WHAT TO DO: Tally every line of the material where "εφαρμογές" occurs, then write the total by itself.

—————

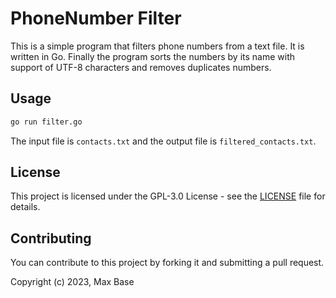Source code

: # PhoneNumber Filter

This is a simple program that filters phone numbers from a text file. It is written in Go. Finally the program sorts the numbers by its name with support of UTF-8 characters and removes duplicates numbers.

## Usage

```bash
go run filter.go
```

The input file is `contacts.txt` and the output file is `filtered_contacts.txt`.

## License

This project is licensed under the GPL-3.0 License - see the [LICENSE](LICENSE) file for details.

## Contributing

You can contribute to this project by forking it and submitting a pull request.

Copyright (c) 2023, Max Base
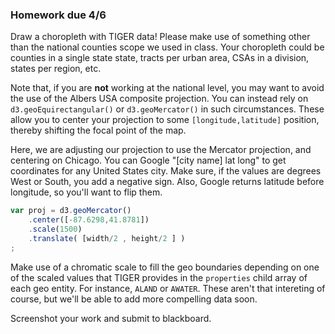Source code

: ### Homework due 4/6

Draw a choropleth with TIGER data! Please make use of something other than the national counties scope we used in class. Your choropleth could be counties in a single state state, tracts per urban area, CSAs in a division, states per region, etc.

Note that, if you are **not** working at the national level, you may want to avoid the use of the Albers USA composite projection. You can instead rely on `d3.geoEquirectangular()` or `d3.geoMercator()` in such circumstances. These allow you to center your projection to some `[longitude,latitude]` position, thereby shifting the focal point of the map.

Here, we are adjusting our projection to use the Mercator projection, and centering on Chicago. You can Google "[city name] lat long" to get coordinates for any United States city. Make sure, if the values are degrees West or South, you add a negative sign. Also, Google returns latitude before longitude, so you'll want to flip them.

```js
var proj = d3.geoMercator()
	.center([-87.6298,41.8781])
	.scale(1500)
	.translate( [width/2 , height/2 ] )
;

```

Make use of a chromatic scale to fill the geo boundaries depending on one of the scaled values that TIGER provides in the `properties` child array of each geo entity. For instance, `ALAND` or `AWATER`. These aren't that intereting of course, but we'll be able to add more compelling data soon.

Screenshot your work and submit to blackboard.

—————

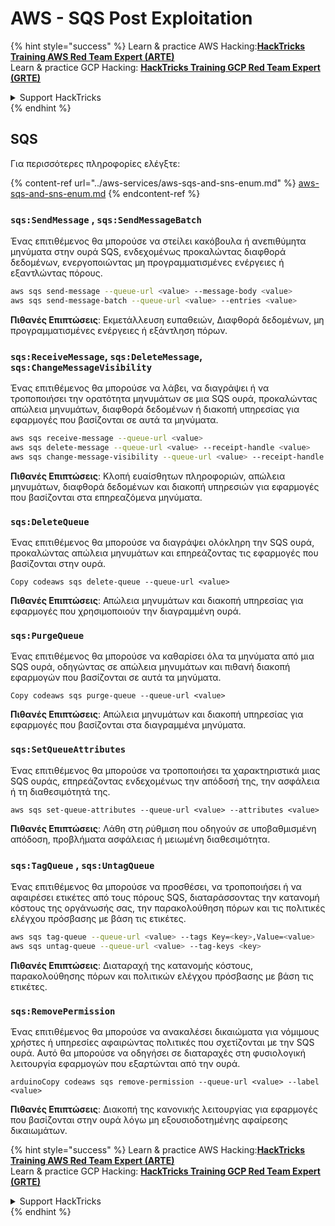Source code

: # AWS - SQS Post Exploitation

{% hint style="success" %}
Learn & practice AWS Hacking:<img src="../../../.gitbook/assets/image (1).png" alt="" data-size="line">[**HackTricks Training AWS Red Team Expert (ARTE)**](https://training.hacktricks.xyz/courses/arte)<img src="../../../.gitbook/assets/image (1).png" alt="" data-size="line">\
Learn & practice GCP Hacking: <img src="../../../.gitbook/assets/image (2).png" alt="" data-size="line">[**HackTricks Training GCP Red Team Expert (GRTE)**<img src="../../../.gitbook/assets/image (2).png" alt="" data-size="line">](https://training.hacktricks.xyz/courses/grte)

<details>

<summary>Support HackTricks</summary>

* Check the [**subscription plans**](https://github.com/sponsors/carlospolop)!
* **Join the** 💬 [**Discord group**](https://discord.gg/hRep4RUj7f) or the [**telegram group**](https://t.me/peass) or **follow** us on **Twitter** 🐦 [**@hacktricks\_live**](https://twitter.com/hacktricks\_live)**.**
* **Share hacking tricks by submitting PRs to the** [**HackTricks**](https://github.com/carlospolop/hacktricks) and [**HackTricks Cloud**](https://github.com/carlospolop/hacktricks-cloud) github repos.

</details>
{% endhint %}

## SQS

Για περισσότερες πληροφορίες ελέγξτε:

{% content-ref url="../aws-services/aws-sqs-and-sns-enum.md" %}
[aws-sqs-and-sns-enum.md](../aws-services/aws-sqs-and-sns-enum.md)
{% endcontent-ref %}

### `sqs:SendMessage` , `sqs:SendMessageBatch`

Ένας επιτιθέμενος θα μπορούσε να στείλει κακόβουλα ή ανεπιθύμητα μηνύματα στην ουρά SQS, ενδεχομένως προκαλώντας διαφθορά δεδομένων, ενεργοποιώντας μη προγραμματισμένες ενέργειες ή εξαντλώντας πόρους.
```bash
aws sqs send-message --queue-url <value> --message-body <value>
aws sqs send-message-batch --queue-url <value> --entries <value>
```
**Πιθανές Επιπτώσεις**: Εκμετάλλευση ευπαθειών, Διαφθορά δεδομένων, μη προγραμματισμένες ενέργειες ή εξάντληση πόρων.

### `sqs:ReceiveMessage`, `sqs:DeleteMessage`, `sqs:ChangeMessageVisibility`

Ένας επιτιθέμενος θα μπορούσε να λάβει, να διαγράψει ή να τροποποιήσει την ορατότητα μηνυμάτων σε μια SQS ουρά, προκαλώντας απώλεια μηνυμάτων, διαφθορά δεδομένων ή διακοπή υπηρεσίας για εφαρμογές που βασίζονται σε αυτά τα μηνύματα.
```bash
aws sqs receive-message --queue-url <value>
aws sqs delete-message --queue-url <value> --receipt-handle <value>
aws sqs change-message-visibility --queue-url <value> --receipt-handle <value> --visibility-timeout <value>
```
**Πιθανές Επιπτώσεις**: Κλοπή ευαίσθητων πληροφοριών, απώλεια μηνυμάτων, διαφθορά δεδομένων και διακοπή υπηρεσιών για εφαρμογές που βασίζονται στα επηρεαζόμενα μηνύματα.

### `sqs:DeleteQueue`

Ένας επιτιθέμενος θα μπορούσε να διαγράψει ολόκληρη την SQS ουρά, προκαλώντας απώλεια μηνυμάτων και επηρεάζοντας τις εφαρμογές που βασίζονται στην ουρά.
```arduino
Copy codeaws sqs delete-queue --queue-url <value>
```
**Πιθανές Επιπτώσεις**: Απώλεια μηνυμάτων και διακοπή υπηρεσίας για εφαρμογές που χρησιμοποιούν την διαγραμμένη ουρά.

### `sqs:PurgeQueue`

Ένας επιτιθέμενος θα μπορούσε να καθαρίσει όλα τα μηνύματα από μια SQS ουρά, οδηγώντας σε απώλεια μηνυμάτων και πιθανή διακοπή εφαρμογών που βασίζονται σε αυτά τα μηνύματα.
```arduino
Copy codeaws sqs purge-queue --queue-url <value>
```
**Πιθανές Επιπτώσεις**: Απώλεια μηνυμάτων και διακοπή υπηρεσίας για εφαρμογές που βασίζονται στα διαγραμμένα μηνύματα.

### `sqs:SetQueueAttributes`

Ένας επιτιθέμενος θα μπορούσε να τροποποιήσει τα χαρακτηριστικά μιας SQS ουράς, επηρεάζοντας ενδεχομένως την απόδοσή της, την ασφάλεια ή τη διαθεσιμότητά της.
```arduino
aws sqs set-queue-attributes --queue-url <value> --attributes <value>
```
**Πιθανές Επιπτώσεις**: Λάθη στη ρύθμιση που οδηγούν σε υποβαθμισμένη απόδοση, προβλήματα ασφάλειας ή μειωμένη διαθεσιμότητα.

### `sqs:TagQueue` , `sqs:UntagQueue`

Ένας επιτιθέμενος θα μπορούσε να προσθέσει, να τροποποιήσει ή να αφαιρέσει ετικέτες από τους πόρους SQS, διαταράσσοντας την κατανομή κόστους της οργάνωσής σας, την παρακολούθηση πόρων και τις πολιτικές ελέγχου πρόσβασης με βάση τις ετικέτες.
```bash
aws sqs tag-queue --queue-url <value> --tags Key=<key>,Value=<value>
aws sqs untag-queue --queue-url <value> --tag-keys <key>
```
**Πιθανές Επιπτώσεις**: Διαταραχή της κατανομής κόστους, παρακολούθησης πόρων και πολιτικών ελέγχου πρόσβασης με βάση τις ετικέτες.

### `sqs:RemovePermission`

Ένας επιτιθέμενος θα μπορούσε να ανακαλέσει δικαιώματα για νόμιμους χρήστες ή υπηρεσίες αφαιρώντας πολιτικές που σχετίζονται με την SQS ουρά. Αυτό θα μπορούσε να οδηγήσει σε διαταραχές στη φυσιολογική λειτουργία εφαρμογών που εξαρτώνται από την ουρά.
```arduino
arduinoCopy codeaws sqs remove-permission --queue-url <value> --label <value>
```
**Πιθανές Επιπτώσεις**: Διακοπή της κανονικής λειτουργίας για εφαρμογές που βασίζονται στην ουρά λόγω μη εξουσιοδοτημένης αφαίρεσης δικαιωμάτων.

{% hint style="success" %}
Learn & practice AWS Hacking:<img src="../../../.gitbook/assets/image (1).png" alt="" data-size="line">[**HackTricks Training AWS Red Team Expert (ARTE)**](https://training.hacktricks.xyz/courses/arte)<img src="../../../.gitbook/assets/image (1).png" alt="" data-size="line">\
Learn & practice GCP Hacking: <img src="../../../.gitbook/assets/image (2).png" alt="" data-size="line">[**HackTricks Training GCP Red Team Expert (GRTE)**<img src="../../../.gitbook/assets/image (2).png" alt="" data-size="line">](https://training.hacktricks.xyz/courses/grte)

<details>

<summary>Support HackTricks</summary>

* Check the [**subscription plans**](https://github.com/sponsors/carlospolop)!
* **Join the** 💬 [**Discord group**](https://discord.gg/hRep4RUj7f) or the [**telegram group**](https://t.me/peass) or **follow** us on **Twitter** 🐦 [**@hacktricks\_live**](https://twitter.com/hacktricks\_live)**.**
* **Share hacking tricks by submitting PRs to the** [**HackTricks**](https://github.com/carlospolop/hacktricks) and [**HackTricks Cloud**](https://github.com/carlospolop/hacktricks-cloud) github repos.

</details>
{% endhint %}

—————

RESPONSE AREA: 6